The Americans with Disabilities Act protects Colorado workers from suffering employment discrimination due to their disabilities. While that is clear, there seems to be some recent confusion over exactly which conditions are protected by that and other acts. In one case that is soon to be heard by the U.S. Supreme Court, a Colorado woman who claims that she suffered employment discrimination because of her pregnancy believes that the 1978 Pregnancy Discrimination Act dictates that pregnant women must be treated as if they too are suffering from a short-term disability.
The case involves a woman who worked for United Parcel Service. According to the woman, she was told by her doctor that she needed to do work that was less physically strenuous during her pregnancy. She states that she requested lighter work at UPS, but that her request was not honored. Instead, the company told the pregnant woman to take an unpaid leave of absence from her job.

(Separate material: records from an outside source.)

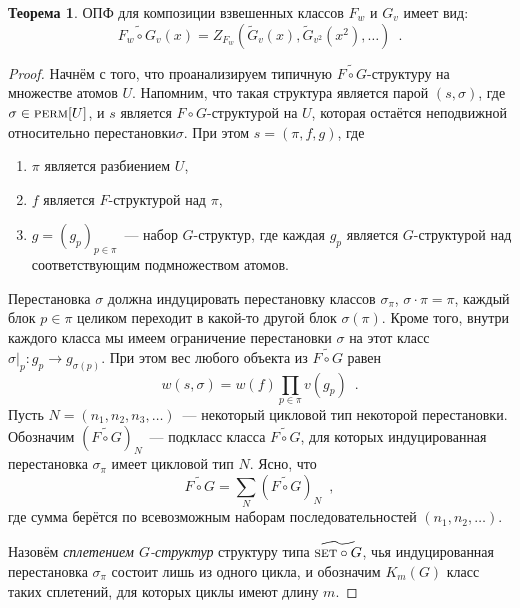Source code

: \documentclass[a5paper]{article}
\theoremstyle{definition}
\newtheorem*{theorem}{Теорема}
\begin{document}
\begin{theorem}
    ОПФ для композиции взвешенных классов \( F_w \) и \( G_v \) имеет вид:
\[
    \widetilde{F_w \circ G_v}(x) = Z_{F_w}
    (\widetilde G_v(x), \widetilde G_{v^2}(x^2), \ldots)
    \enspace.
\] 
\end{theorem}
\begin{proof}
    Начнём с того, что проанализируем типичную \( \widetilde{F \circ G}
\)-структуру на множестве атомов \( U \). Напомним, что такая структура является
парой \( (s, \sigma) \), где \( \sigma \in \text{\textsc{perm}}[U] \), и \( s \)
является \( F \circ G \)-структурой на \( U \), которая остаётся неподвижной
относительно перестановки\( \sigma \). При этом \( s = ( \pi, f, g ) \), где
\begin{enumerate}
\item \( \pi \) является разбиением \( U \),
\item \( f \) является \( F \)-структурой над \( \pi \),
\item \( g= (g_p)_{p \in \pi} \)~--- набор \( G \)-структур, где каждая \( g_p
\) является \( G\)-структурой над соответствующим подмножеством атомов.
\end{enumerate}
Перестановка \( \sigma \) должна индуцировать перестановку классов \(
\sigma_\pi\), \( \sigma
\cdot \pi = \pi \), каждый блок \( p \in \pi \) целиком переходит в какой-то
другой блок \( \sigma(\pi) \). Кроме того, внутри каждого класса мы имеем
ограничение перестановки \( \sigma \) на этот класс \( \sigma |_p \colon g_p
\to g_{\sigma(p)} \). При этом вес любого объекта из \( \widetilde{F \circ G} \)
равен
\[
    w(s, \sigma) = w(f) \prod_{p \in \pi} v(g_p) \enspace .
\]
Пусть \( N = (n_1, n_2, n_3, \ldots) \)~--- некоторый цикловой тип некоторой
перестановки. Обозначим \( (\widetilde{F \circ G})_N \)~--- подкласс класса \(
\widetilde{F \circ G} \), для которых индуцированная перестановка \( \sigma_\pi
\) имеет цикловой тип \( N \).
Ясно, что
\[
    \widetilde{F \circ G} = \sum_N (\widetilde{F \circ G})_N \enspace ,
\]
где сумма берётся по всевозможным наборам последовательностей \( (n_1, n_2,
\ldots ) \).

Назовём \textit{сплетением \( G\)-структур} структуру типа \(
\widetilde{\text{\textsc{set}} \circ G} \), чья индуцированная перестановка \(
\sigma_\pi \) состоит лишь из одного цикла, и обозначим \( K_m (G) \) класс
таких сплетений, для которых циклы имеют длину \( m \).


\end{proof}
\end{document}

The company says they will honor light duty requests from any employees who have been injured at work. They state that they will also honor requests according to the Americans with Disabilities Act. UPS maintains that they did not have to offer light-duty work to the employee simply due to her pregnancy.

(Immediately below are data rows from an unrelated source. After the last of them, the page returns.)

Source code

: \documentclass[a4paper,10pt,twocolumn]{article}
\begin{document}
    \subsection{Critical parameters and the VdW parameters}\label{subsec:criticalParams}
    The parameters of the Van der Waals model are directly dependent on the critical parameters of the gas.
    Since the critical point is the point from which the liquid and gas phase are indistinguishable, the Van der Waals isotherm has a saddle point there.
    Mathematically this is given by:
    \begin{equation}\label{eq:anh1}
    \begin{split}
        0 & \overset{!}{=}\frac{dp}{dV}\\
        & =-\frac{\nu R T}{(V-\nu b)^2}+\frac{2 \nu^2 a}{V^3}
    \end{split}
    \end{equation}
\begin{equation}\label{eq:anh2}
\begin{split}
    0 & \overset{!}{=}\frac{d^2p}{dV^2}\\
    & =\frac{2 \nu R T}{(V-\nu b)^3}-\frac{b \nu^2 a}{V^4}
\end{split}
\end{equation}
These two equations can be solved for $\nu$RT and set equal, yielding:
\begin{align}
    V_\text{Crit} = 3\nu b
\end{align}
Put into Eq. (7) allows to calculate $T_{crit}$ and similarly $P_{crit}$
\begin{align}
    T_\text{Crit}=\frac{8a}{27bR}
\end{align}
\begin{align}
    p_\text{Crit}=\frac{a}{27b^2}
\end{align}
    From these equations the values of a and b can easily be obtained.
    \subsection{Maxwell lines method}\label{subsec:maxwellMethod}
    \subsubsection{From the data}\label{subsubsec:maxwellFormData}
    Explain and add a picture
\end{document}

With the Supreme Court addressing the issue, changes may be forthcoming. Should the court rule that the woman's request for light-duty work should have been honored under the 1978 Pregnancy Discrimination Act, it will allow other women in Colorado, and elsewhere, who suffer similar employment discrimination due to their pregnancies to seek justice in court. Those who pursue employment discrimination suits and are successful may be awarded damages for the losses they suffered due to the discrimination.